High-Resolution WiFi Imaging With Reconfigurable Intelligent Surfaces

WiFi-based imaging enables pervasive sensing in a privacy-preserving and cost-effective way. However, most of existing methods either require specialized hardware modification or suffer from the poor imaging performance due to the fundamental limit of off-the-shelf commodity WiFi devices in spatial resolution. We observe that the recently developed reconfigurable intelligent surface (RIS) could be a promising solution to overcome these challenges. Thus, in this article, we propose an RIS-aided WiFi imaging framework to achieve high-resolution imaging with the off-the-shelf WiFi devices. Specifically, we first design a beamforming method to achieve the first-stage imaging by separating the signals from different spatial locations with the aid of the RIS. Then, we propose an optimization-based super-resolution imaging algorithm by leveraging the low-rank nature of the reconstructed object. During the optimization, we also explicitly take into account the effect of finite phase quantization in RIS to avoid the resolution degradation due to quantization errors. Simulation results demonstrate that our framework achieves median root-mean-square error (RMSE) of 0.03 and median structural similarity (SSIM) of 0.52. The visual results show that high-resolution imaging results are achieved with simulation signals at 5 GHz that are matched with commercial WiFi 802.11n/ac protocols.

Automated summary

WiFi-based imaging achieves pervasive sensing by protecting privacy and reducing cost.
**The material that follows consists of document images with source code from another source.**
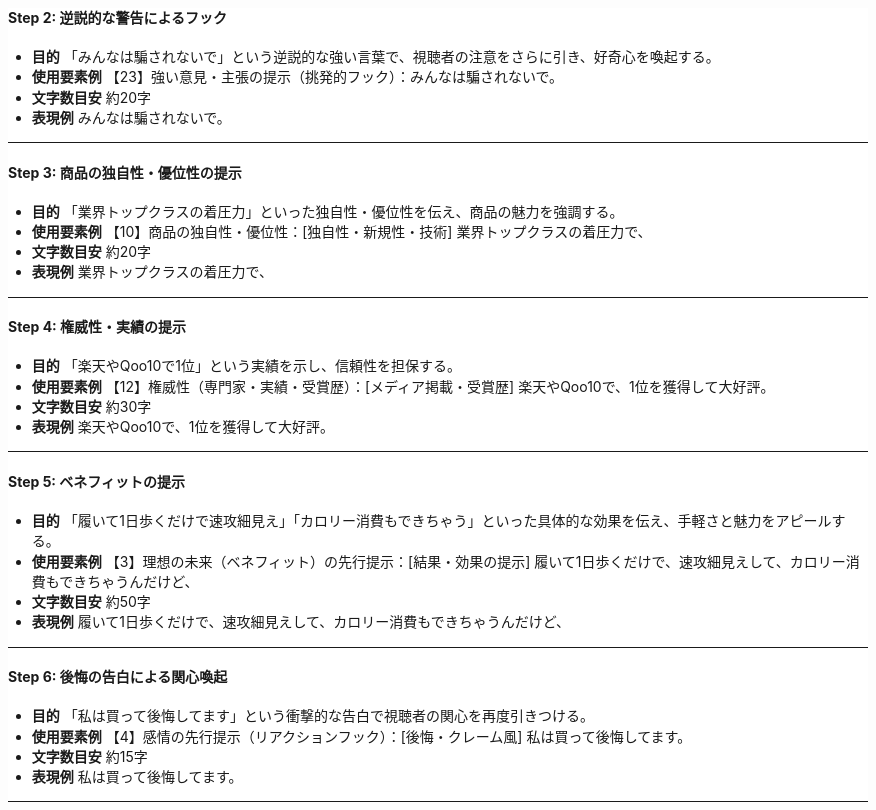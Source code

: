 
#### Step 2: 逆説的な警告によるフック
- **目的**
「みんなは騙されないで」という逆説的な強い言葉で、視聴者の注意をさらに引き、好奇心を喚起する。
- **使用要素例**
【23】強い意見・主張の提示（挑発的フック）：みんなは騙されないで。
- **文字数目安**
約20字
- **表現例**
みんなは騙されないで。

---

#### Step 3: 商品の独自性・優位性の提示
- **目的**
「業界トップクラスの着圧力」といった独自性・優位性を伝え、商品の魅力を強調する。
- **使用要素例**
【10】商品の独自性・優位性：[独自性・新規性・技術] 業界トップクラスの着圧力で、
- **文字数目安**
約20字
- **表現例**
業界トップクラスの着圧力で、

---

#### Step 4: 権威性・実績の提示
- **目的**
「楽天やQoo10で1位」という実績を示し、信頼性を担保する。
- **使用要素例**
【12】権威性（専門家・実績・受賞歴）：[メディア掲載・受賞歴] 楽天やQoo10で、1位を獲得して大好評。
- **文字数目安**
約30字
- **表現例**
楽天やQoo10で、1位を獲得して大好評。

---

#### Step 5: ベネフィットの提示
- **目的**
「履いて1日歩くだけで速攻細見え」「カロリー消費もできちゃう」といった具体的な効果を伝え、手軽さと魅力をアピールする。
- **使用要素例**
【3】理想の未来（ベネフィット）の先行提示：[結果・効果の提示] 履いて1日歩くだけで、速攻細見えして、カロリー消費もできちゃうんだけど、
- **文字数目安**
約50字
- **表現例**
履いて1日歩くだけで、速攻細見えして、カロリー消費もできちゃうんだけど、

---

#### Step 6: 後悔の告白による関心喚起
- **目的**
「私は買って後悔してます」という衝撃的な告白で視聴者の関心を再度引きつける。
- **使用要素例**
【4】感情の先行提示（リアクションフック）：[後悔・クレーム風] 私は買って後悔してます。
- **文字数目安**
約15字
- **表現例**
私は買って後悔してます。

---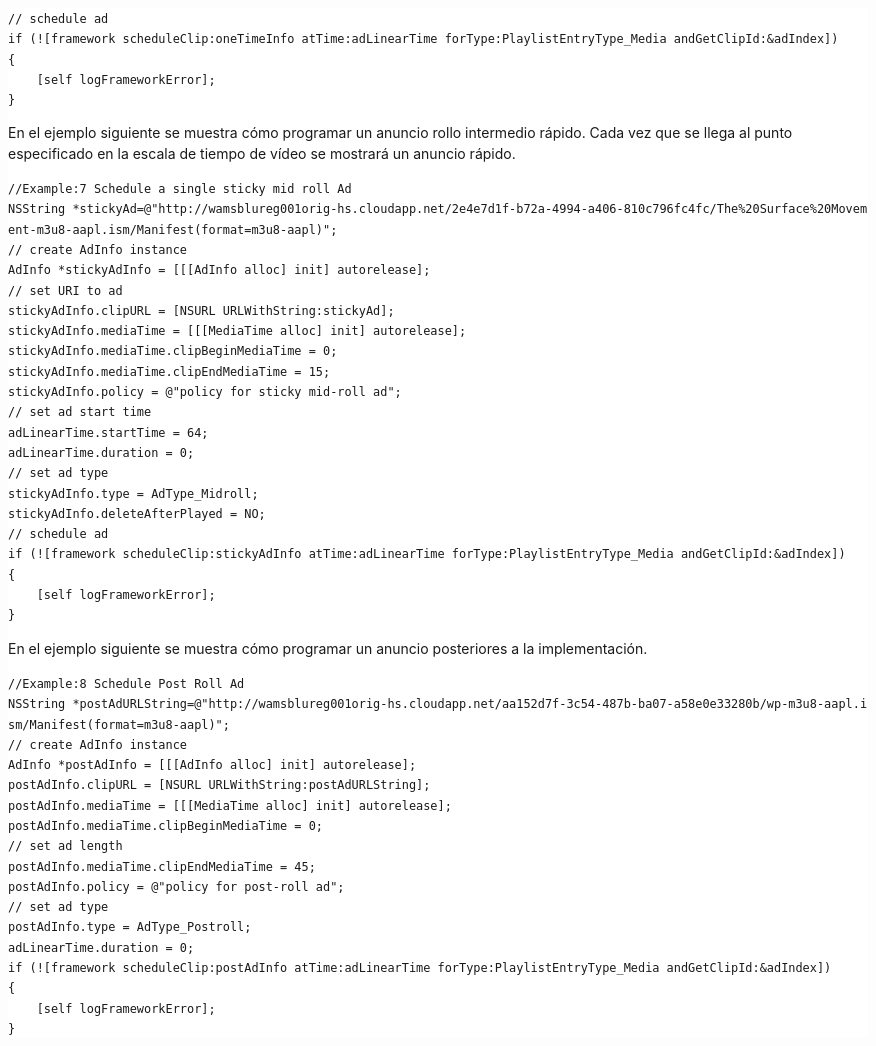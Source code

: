     // schedule ad
    if (![framework scheduleClip:oneTimeInfo atTime:adLinearTime forType:PlaylistEntryType_Media andGetClipId:&adIndex])
    {
        [self logFrameworkError];
    }

En el ejemplo siguiente se muestra cómo programar un anuncio rollo intermedio rápido. Cada vez que se llega al punto especificado en la escala de tiempo de vídeo se mostrará un anuncio rápido.

    //Example:7 Schedule a single sticky mid roll Ad
    NSString *stickyAd=@"http://wamsblureg001orig-hs.cloudapp.net/2e4e7d1f-b72a-4994-a406-810c796fc4fc/The%20Surface%20Movement-m3u8-aapl.ism/Manifest(format=m3u8-aapl)";
    // create AdInfo instance
    AdInfo *stickyAdInfo = [[[AdInfo alloc] init] autorelease];
    // set URI to ad
    stickyAdInfo.clipURL = [NSURL URLWithString:stickyAd];
    stickyAdInfo.mediaTime = [[[MediaTime alloc] init] autorelease];
    stickyAdInfo.mediaTime.clipBeginMediaTime = 0;
    stickyAdInfo.mediaTime.clipEndMediaTime = 15;
    stickyAdInfo.policy = @"policy for sticky mid-roll ad";
    // set ad start time
    adLinearTime.startTime = 64;
    adLinearTime.duration = 0;
    // set ad type
    stickyAdInfo.type = AdType_Midroll;
    stickyAdInfo.deleteAfterPlayed = NO;
    // schedule ad
    if (![framework scheduleClip:stickyAdInfo atTime:adLinearTime forType:PlaylistEntryType_Media andGetClipId:&adIndex])
    {
        [self logFrameworkError];
    }


En el ejemplo siguiente se muestra cómo programar un anuncio posteriores a la implementación.

    //Example:8 Schedule Post Roll Ad
    NSString *postAdURLString=@"http://wamsblureg001orig-hs.cloudapp.net/aa152d7f-3c54-487b-ba07-a58e0e33280b/wp-m3u8-aapl.ism/Manifest(format=m3u8-aapl)";
    // create AdInfo instance
    AdInfo *postAdInfo = [[[AdInfo alloc] init] autorelease];
    postAdInfo.clipURL = [NSURL URLWithString:postAdURLString];
    postAdInfo.mediaTime = [[[MediaTime alloc] init] autorelease];
    postAdInfo.mediaTime.clipBeginMediaTime = 0;
    // set ad length
    postAdInfo.mediaTime.clipEndMediaTime = 45;
    postAdInfo.policy = @"policy for post-roll ad";
    // set ad type
    postAdInfo.type = AdType_Postroll;
    adLinearTime.duration = 0;
    if (![framework scheduleClip:postAdInfo atTime:adLinearTime forType:PlaylistEntryType_Media andGetClipId:&adIndex])
    {
        [self logFrameworkError];
    }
However, most existing methods either require specialized hardware modification or suffer from poor imaging performance due to the limited spatial resolution of off-the-shelf WiFi devices. This article proposes an RIS-aided WiFi imaging framework to achieve high-resolution imaging with off-the-shelf WiFi devices. The framework includes a beamforming method to separate signals from different spatial locations with the aid of the RIS, and an optimization-based super-resolution imaging algorithm that considers the effect of finite phase quantization in RIS. Simulation results show that the framework achieves a median RMSE of 0.03 and median SSIM of 0.52.